>>>

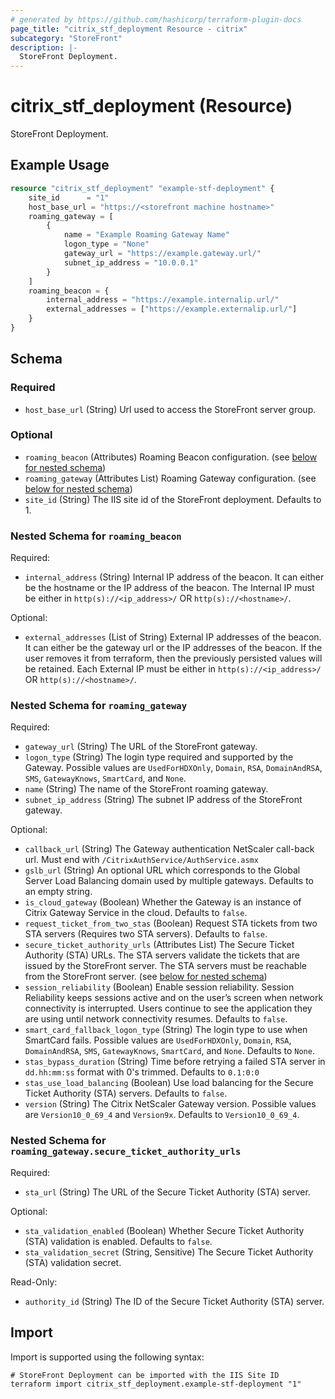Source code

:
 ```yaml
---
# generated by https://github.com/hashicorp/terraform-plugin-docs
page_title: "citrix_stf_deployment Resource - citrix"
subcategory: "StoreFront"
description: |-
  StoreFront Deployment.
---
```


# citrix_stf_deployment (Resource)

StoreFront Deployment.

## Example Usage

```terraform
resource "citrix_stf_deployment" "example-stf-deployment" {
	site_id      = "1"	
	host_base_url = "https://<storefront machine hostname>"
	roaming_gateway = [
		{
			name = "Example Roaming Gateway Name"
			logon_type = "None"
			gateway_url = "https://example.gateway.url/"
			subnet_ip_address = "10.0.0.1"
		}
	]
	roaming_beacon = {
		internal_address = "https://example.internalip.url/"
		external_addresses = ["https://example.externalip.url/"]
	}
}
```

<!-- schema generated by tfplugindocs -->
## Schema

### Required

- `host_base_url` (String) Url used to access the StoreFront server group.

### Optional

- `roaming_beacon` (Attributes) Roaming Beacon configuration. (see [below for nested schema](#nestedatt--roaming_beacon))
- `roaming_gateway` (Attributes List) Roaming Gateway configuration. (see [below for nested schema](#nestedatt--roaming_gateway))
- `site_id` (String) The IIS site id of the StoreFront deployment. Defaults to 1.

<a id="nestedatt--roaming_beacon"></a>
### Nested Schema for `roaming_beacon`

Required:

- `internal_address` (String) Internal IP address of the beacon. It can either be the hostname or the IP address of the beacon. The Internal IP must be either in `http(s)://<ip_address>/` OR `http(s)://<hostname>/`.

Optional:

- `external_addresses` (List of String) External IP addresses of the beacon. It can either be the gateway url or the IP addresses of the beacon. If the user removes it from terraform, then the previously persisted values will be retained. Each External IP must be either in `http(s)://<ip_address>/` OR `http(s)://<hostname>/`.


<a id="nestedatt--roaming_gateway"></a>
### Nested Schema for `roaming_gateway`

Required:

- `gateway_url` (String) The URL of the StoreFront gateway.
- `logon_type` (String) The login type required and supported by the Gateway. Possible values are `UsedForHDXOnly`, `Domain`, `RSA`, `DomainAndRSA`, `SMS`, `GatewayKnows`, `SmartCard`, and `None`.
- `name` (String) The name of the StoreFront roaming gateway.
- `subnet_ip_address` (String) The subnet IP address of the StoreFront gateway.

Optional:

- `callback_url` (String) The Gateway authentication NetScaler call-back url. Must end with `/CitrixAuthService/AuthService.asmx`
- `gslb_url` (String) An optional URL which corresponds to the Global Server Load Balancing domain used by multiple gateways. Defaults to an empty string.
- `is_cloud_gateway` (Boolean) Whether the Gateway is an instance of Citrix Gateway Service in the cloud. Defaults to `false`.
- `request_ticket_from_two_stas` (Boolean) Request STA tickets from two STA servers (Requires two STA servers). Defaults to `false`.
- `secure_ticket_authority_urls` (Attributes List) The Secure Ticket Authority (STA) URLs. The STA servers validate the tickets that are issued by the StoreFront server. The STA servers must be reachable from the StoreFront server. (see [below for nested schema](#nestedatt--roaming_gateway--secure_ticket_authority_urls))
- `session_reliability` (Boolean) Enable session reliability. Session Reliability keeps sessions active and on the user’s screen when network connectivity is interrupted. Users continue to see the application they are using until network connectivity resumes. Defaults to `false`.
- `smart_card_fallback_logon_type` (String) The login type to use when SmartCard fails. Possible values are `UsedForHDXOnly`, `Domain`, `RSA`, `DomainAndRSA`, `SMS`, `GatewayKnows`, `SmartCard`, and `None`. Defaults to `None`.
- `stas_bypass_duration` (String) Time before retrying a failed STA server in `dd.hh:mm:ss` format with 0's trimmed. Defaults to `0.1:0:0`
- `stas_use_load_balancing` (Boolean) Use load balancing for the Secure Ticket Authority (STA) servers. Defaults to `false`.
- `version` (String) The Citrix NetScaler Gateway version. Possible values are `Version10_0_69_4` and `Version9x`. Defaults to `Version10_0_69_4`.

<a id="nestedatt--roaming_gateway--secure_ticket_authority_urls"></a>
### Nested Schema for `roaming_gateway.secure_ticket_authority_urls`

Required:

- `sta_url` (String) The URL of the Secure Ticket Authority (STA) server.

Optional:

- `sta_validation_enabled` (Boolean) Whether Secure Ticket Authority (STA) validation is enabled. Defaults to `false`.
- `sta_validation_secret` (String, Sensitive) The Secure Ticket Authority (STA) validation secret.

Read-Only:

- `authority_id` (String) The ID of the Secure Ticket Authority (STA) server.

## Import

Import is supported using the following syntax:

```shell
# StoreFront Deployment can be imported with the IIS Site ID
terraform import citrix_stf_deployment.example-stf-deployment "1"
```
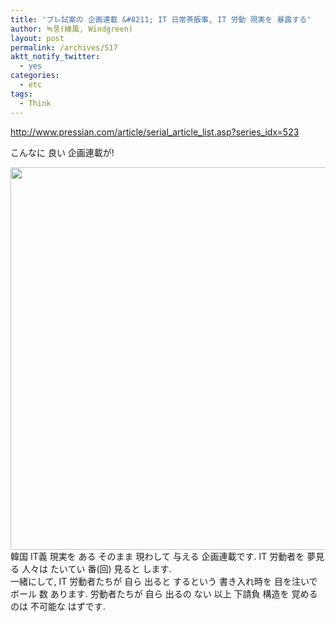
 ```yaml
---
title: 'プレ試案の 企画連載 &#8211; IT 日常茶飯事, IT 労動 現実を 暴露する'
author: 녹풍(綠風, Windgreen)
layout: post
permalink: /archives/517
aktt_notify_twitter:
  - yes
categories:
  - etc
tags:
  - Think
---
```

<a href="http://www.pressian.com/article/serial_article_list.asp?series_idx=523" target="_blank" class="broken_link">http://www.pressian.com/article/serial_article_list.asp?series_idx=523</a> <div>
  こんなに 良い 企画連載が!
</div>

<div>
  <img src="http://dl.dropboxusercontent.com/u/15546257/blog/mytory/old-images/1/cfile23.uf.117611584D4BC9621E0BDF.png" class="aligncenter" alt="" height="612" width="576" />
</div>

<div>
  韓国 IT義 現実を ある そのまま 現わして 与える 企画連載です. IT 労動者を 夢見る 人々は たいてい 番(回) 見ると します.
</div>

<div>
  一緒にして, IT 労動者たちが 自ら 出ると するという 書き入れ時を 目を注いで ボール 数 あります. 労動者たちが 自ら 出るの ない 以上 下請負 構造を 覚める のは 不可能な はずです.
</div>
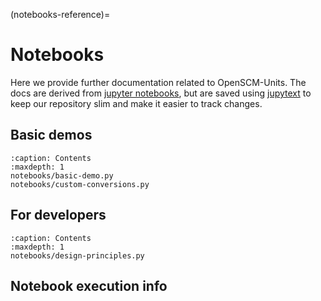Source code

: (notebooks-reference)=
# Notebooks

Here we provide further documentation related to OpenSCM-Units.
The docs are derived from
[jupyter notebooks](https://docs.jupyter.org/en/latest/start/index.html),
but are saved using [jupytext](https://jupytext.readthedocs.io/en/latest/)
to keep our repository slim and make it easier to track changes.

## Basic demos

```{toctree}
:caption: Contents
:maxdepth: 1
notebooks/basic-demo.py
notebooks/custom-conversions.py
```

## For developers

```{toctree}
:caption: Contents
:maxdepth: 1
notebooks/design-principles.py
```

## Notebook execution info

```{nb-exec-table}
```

<<<

About this task
Where the word "validation" is present in a line of the listing, copy that line.

Solution for this problem
- `sta_validation_enabled` (Boolean) Whether Secure Ticket Authority (STA) validation is enabled. Defaults to `false`.
- `sta_validation_secret` (String, Sensitive) The Secure Ticket Authority (STA) validation secret.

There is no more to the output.